I fell in love with a stranger through a druggy haze… and now a “sweet” mistaken metaphor has mistakenly made the situation sound cute.
7. Christina Aguilera, Lil’ Kim, Mya, Pink - “Lady Marmalade”
All those months spent memorizing lyrics that honored ladies of the night…
8. Suzanne Vega - “Luka”
While you were singing about sweet Luka, you probably failed to realize he REALLY needs your help.
9. Anything by The Bloodhound Gang
It’s a good thing their subjective reign of terror ended with a one-hit-wonder, because anything beyond the already-rowdy “Bad Touch” would have surely gotten our mouths washed out with soap.
10. Rolling Stones – “Brown Sugar”
It should come as no surprise that Mick is NOT singing about the secret ingredient to your favorite chocolate chip cookies.
11. Ben Folds Five - “Brick”
That piano melody sure is gorgeous, but the couple Sir Folds sings about is miserable and probably lives somewhere where the sun never shines.
12. The Police – “Roxanne”
It doesn’t matter how big of a crush your mom STILL has on Sting — you’ve been singing about him trying to save a hooker since you had training wheels.
13. Dave Matthews Band – “Crash Into Me”
This little boy’s dream is quite a scandalous one — you just didn’t realize it until way later in life.
14. City High – “What Would You Do?”
This enduring song of strife is the closest thing you got to “the city” while sitting in the carpool lane.

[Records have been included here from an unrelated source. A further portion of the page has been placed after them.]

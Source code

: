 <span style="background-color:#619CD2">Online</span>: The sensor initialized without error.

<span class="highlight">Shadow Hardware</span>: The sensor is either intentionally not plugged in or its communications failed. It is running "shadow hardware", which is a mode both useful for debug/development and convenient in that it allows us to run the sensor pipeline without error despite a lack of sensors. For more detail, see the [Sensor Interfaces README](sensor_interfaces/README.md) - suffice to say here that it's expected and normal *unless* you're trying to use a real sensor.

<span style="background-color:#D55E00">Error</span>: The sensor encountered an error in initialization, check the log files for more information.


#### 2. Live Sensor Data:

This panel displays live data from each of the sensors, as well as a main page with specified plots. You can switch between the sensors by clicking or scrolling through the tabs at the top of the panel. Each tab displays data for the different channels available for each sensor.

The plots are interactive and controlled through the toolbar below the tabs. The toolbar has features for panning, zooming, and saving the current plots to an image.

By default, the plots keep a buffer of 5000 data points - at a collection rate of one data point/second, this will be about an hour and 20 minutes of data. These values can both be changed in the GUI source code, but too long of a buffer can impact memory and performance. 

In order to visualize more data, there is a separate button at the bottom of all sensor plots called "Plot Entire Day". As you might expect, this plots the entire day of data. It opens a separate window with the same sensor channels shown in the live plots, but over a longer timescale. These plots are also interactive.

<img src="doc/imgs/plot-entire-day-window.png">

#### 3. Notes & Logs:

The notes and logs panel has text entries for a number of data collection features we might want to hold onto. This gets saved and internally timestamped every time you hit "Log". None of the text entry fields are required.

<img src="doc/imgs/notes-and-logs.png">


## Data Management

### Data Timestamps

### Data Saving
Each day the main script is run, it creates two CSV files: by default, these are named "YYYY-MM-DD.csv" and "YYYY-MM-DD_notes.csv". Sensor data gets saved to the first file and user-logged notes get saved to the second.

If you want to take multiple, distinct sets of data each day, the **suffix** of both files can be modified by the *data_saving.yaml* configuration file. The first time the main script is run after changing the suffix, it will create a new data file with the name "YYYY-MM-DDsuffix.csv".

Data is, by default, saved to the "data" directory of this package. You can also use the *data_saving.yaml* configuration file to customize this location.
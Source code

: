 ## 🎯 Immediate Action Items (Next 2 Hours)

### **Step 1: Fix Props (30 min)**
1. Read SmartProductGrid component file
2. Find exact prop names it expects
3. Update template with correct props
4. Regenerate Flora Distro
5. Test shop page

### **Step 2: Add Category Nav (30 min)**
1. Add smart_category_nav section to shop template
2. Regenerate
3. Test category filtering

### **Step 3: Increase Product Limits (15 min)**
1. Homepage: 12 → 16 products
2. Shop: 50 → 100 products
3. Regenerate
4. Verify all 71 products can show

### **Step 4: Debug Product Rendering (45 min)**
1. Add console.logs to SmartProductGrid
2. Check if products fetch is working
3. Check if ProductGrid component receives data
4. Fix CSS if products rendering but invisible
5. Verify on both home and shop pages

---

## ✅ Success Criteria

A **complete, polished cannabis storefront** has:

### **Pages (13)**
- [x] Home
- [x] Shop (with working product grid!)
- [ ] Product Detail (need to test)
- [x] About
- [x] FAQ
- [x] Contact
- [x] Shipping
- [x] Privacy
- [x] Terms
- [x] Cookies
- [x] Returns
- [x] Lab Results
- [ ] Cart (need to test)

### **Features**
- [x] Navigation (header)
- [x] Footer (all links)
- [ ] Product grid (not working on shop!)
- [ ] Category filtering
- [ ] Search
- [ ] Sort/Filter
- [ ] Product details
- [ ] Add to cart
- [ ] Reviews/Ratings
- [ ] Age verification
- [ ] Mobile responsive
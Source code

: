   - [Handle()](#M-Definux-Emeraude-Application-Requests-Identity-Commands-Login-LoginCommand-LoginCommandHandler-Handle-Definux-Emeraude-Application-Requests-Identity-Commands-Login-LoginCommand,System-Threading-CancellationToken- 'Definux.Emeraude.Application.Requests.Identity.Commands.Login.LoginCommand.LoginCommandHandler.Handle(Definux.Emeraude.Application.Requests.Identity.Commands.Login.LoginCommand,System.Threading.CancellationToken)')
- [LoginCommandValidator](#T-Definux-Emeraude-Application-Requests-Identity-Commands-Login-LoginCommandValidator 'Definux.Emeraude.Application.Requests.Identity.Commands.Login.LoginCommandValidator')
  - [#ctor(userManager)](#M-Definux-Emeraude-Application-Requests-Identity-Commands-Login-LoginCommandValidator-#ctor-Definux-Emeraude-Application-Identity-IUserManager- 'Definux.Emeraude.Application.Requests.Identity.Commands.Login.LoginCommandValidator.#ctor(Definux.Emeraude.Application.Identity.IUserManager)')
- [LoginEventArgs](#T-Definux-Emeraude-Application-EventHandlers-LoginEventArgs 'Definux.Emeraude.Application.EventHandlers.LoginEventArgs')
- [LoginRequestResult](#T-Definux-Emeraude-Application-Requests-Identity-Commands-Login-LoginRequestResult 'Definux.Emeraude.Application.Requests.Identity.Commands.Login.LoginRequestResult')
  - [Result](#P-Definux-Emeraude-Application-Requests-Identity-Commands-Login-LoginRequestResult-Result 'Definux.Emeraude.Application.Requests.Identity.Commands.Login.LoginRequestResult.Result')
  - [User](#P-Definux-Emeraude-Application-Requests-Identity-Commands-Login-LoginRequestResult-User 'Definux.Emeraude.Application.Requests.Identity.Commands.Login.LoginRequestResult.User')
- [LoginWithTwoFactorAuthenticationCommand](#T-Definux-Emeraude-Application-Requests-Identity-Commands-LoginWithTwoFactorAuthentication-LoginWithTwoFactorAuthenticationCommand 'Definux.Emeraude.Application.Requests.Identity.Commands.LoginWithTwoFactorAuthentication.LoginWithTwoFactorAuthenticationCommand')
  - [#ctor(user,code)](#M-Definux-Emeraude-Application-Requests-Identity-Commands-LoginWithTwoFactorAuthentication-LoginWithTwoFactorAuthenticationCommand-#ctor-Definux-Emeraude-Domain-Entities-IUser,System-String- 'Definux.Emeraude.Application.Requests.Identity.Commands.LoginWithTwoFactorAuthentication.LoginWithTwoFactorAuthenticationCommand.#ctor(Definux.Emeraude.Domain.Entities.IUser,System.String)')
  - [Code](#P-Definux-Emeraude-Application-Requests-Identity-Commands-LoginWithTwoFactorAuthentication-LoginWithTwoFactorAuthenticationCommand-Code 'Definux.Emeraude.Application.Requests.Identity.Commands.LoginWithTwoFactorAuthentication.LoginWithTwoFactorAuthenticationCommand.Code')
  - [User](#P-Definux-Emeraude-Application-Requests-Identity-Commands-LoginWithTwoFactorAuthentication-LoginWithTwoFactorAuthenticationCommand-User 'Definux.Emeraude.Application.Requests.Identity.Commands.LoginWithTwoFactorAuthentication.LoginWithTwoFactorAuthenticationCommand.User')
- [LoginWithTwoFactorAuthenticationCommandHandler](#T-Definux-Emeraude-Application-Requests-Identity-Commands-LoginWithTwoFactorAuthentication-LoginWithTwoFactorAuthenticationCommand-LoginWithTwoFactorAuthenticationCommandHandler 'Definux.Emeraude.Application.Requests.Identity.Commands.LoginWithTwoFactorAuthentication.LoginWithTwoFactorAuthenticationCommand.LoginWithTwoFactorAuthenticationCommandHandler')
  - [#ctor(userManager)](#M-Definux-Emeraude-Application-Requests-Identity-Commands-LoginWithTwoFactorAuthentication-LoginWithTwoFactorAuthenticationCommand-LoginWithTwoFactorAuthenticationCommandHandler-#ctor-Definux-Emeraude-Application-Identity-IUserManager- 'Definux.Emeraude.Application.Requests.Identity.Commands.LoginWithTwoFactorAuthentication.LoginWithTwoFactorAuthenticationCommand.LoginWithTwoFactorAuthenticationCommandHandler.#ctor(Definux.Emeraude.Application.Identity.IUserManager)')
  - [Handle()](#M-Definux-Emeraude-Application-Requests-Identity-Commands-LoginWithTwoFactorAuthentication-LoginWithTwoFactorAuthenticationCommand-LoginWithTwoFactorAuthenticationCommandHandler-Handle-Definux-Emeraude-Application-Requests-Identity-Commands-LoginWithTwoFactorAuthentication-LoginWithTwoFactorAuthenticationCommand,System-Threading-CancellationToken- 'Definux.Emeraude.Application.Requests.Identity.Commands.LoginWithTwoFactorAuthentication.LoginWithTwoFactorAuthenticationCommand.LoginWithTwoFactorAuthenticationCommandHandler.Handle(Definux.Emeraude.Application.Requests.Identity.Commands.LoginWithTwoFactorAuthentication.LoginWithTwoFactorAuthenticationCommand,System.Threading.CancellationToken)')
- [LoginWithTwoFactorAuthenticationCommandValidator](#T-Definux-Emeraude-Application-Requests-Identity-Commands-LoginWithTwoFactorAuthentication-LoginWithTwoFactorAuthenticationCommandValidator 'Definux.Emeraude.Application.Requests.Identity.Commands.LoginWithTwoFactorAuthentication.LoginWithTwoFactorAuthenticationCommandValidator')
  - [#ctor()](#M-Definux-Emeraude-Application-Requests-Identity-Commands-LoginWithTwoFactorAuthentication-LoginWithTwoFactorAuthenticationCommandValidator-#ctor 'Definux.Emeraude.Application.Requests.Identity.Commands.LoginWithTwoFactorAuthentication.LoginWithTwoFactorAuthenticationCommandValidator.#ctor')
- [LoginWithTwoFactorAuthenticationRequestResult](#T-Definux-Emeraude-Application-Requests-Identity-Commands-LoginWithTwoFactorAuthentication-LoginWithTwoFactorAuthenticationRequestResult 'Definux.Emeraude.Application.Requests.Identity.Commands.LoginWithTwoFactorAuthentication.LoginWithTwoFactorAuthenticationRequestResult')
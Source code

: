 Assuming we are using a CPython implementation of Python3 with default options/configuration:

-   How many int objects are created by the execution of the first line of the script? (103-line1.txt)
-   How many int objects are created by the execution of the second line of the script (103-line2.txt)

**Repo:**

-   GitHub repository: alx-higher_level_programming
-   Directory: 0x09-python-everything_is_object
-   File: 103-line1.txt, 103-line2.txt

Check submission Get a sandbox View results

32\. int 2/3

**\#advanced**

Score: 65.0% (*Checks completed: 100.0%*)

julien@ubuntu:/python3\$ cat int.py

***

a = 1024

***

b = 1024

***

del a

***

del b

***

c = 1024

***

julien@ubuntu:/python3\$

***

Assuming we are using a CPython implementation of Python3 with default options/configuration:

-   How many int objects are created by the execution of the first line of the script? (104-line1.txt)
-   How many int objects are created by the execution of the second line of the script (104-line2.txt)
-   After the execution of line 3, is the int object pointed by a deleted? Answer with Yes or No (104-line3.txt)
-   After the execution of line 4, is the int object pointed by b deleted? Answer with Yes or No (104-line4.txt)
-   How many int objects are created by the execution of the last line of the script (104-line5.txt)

15. The Offspring – “Come Out and Play”
Nothing like a little spoken word about the casual neighborhood gang war.
16. Sugar Ray – “Every Morning”
According to this song, all it takes is a bright melody and a pretty face to cover up how much you’ve been creeping around. PSSSST… to the girl he’s singing to: HE’S CHEATING ON YOU.
17. Third Eye Blind – “Semi-Charmed Life”
This song is about literally all of the drugs, but mostly meth.
18. Spice Girls – “2 Become 1”
The most subversive math problem practiced outside of your 4th grade classroom. How is it possible? Oh, it’s possible.
20. TLC – “Waterfalls”
Your dad started to get worried about you and your high school years as soon as the second verse ended. Guaranteed.